O cliente está, cada vez mais, consumindo "hardware" através dos grandes data centers, consumindo assinatura mensal de software, via de regra, diretamente do fornecedor, sem a necessidade de serviços agregados. E o que vai sobrar, então, para o canal vender? Como ele sobreviverá?

Está claro que o cliente vai consumir não somente grandes aplicativos como os sistemas de gestão empresarial, CRM e business intelligence (BI), mas consumirá também uma infinidade de apps que vão facilitar sua vida, gerando aumento de vendas e eficiência operacional. E aqui o cliente terá uma dificuldade muito grande em descobrir e consumir os apps mais adequados para a sua empresa.

De outro lado, temos um grande número de empresas de desenvolvimento de software (ISVs) gerando apps maravilhosos, mas tendo dificuldades de chegar até o cliente final. Basta ver o que empresas como Trivago, Decolar.com e ContaAzul gastaram e gastam em marketing para serem conhecidas e consumidas pelo cliente final.

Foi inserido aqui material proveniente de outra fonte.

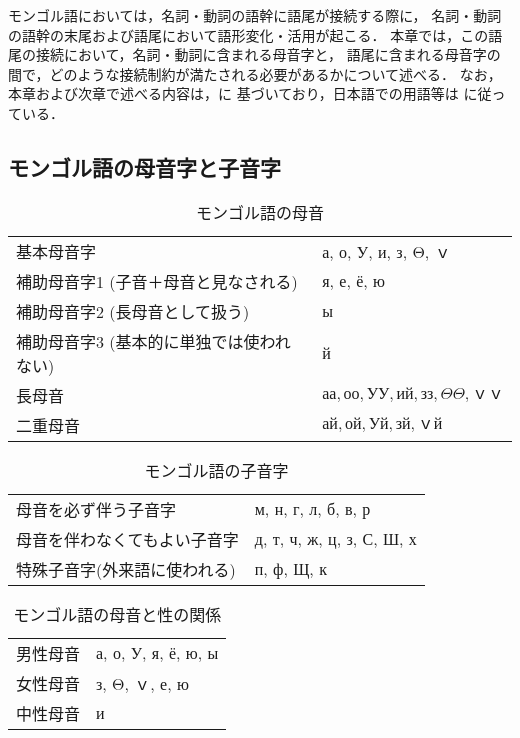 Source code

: モンゴル語においては，名詞・動詞の語幹に語尾が接続する際に，
名詞・動詞の語幹の末尾および語尾において語形変化・活用が起こる．
本章では，この語尾の接続において，名詞・動詞に含まれる母音字と，
語尾に含まれる母音字の間で，どのような接続制約が満たされる必要があるかについて述べる．
なお，本章および次章で述べる内容は，\cite{Mongol00aj}に
基づいており，日本語での用語等は
\cite{Kuribayashi92aj}に従っている．

\subsection{モンゴル語の母音字と子音字}

\begin{table*}
 \caption{\label{tbl:vowels}モンゴル語の母音}
 \begin{center}
  \begin{tabular}{|l|l|}
   \hline
   基本母音字 & {а, о, У, и, з, Θ, ｖ} \\
   補助母音字1 (子音＋母音と見なされる) & {я, е, ё, ю} \\
   補助母音字2 (長母音として扱う)& {ы} \\
   補助母音字3 (基本的に単独では使われない) & {й} \\
   \hline
   長母音 & ${а\!\!а, о\!\!о, У\!\!У, и\!\!й, з\!\!з, Θ\!\!Θ, ｖ\!\!ｖ}$ \\
   二重母音 & ${а\!\!й, о\!\!й, У\!\!й, з\!\!й, ｖ\!\!й}$ \\
   \hline
  \end{tabular}
 \end{center}
\end{table*}

\begin{table*}
 \caption{\label{tbl:consonents}モンゴル語の子音字}
 \begin{center}
  \begin{tabular}{|l|l|}
   \hline
   母音を必ず伴う子音字        & {м, н, г, л, б, в, р} \\
   母音を伴わなくてもよい子音字 & {д, т, ч, ж, ц, з, С, Ш, х} \\
   特殊子音字(外来語に使われる) & {п, ф, Щ, к} \\
   \hline
  \end{tabular}
 \end{center}
\end{table*}


\begin{table}
 \caption{\label{tbl:gender}モンゴル語の母音と性の関係}
 \begin{center}
  \begin{tabular}{|l|l|}
   \hline
    男性母音 & {а, о, У, я, ё, ю, ы} \\
    女性母音 & {з, Θ, ｖ, е, ю} \\
    中性母音 & {и} \\
   \hline
  \end{tabular}
 \end{center}
\end{table}

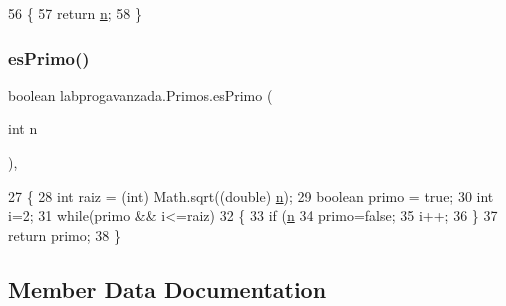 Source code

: \begin{DoxyCode}
56                         \{
57         \textcolor{keywordflow}{return} \mbox{\hyperlink{classlabprogavanzada_1_1_primos_a07e981f7bb9b39f7ead20be760e628fb}{n}};
58     \}
\end{DoxyCode}
\mbox{\label{classlabprogavanzada_1_1_primos_a7eeebcb76da9a4ad43a1889bdee5bb07}} 
\subsubsection{\texorpdfstring{es\+Primo()}{esPrimo()}}
{\footnotesize\ttfamily boolean labprogavanzada.\+Primos.\+es\+Primo (\begin{DoxyParamCaption}\item[{int}]{n }\end{DoxyParamCaption})\hspace{0.3cm}{\ttfamily [inline]}, {\ttfamily [private]}}


\begin{DoxyCode}
27                                   \{
28         \textcolor{keywordtype}{int} raiz = (int) Math.sqrt((\textcolor{keywordtype}{double}) \mbox{\hyperlink{classlabprogavanzada_1_1_primos_a07e981f7bb9b39f7ead20be760e628fb}{n}});
29         \textcolor{keywordtype}{boolean} primo = \textcolor{keyword}{true};
30         \textcolor{keywordtype}{int} i=2;
31         \textcolor{keywordflow}{while}(primo && i<=raiz)
32         \{
33             \textcolor{keywordflow}{if} (\mbox{\hyperlink{classlabprogavanzada_1_1_primos_a07e981f7bb9b39f7ead20be760e628fb}{n}} %
34                 primo=\textcolor{keyword}{false};
35             i++;
36         \}
37         \textcolor{keywordflow}{return} primo;
38     \}
\end{DoxyCode}


\subsection{Member Data Documentation}
\mbox{\label{classlabprogavanzada_1_1_primos_a07e981f7bb9b39f7ead20be760e628fb}}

Surge, então, o canal 2.0, quando o canal passa a oferecer, além das tradicionais marcas Microsoft, Lenovo e Avast, soluções de ISVs, por exemplo, soluções de reembolso de despesas, controle de tarefas, controle de tesouraria e tantas outras que existem no mercado. Essas soluções são "propriedade intelectual" do ISV. Então, o canal continuará a ser importante, mas de outra maneira. Agora o canal ajudará o cliente final na busca de soluções de negócios, agregando serviços como suporte de primeiro nível, treinamento, migração de bases, monitoramento de uso e aplicações, etc.  

Hoje, cerca de 10% dos canais já passaram pelo modelo de transformação para o canal 2.0 e, consequentemente, começaram a oferecer soluções de ISVs. Cinco por cento dos canais, entretanto, já entenderam que se a solução a ser oferecida para o cliente for de propriedade intelectual dele, então, a margem de lucro será ainda maior. É claro que o canal terá que ter competência em desenvolvimento de software, e é aqui que entram as novíssimas ferramentas de desenvolvimento de aplicativos, em que um desenvolvedor consegue fazer um aplicativo de maneira extremamente rápida, usando componentes pré-fabricados. Com algumas dessas ferramentas, você consegue desenvolver um app sem sequer fazer uma linha de código ou sem saber de programação.

Este é o canal 3.0, em que ele desenvolverá sua própria PI para oferecer para sua carteira de clientes e para o restante do mercado. Por isso, o nome do jogo daqui para frente é evoluir para canal 2.0 e depois para 3.0, com o desenvolvimento, marketing e vendas da PI. Quem fizer isso melhor, ganhará mercado e muito dinheiro.

*Dagoberto Hajjar é CEO da Advance Consulting, empresa de consultoria e treinamento em negócios para as áreas de gestão, marketing, vendas e canais.